What to do: Note each line of the entries that includes "shows". Then copy those lines.

►

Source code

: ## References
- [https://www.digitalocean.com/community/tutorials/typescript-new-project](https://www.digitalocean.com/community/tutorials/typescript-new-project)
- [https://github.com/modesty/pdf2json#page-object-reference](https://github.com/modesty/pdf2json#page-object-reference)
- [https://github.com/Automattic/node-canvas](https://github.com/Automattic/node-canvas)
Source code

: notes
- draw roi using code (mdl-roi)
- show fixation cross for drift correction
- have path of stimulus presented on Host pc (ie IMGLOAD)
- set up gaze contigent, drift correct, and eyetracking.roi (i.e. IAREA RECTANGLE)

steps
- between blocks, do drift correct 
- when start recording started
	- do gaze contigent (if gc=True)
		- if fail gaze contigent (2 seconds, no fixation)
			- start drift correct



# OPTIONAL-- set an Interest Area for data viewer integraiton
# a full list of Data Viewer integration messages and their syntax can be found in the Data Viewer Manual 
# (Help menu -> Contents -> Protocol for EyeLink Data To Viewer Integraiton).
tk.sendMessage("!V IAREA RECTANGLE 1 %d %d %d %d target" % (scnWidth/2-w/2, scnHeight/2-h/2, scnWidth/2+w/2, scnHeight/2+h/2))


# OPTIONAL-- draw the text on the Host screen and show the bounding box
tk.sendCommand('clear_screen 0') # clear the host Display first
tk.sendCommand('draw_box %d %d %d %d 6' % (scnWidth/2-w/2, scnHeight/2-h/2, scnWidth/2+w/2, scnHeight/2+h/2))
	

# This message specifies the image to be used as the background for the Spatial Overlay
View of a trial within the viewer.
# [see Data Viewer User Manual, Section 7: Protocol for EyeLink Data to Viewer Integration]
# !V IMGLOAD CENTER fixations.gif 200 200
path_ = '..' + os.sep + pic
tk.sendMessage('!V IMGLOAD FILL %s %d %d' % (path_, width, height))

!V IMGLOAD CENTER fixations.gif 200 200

◄
►

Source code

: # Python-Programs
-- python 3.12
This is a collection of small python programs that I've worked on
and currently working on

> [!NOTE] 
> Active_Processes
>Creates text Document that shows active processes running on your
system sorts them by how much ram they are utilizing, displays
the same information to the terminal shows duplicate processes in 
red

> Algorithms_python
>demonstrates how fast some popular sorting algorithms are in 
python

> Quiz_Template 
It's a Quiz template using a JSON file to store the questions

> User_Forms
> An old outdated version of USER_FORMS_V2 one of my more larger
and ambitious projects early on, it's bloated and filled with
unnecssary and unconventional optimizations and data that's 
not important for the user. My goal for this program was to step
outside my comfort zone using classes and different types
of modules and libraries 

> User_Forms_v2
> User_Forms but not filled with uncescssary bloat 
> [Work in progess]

◄

Problem solution:
>Creates text Document that shows active processes running on your
the same information to the terminal shows duplicate processes in 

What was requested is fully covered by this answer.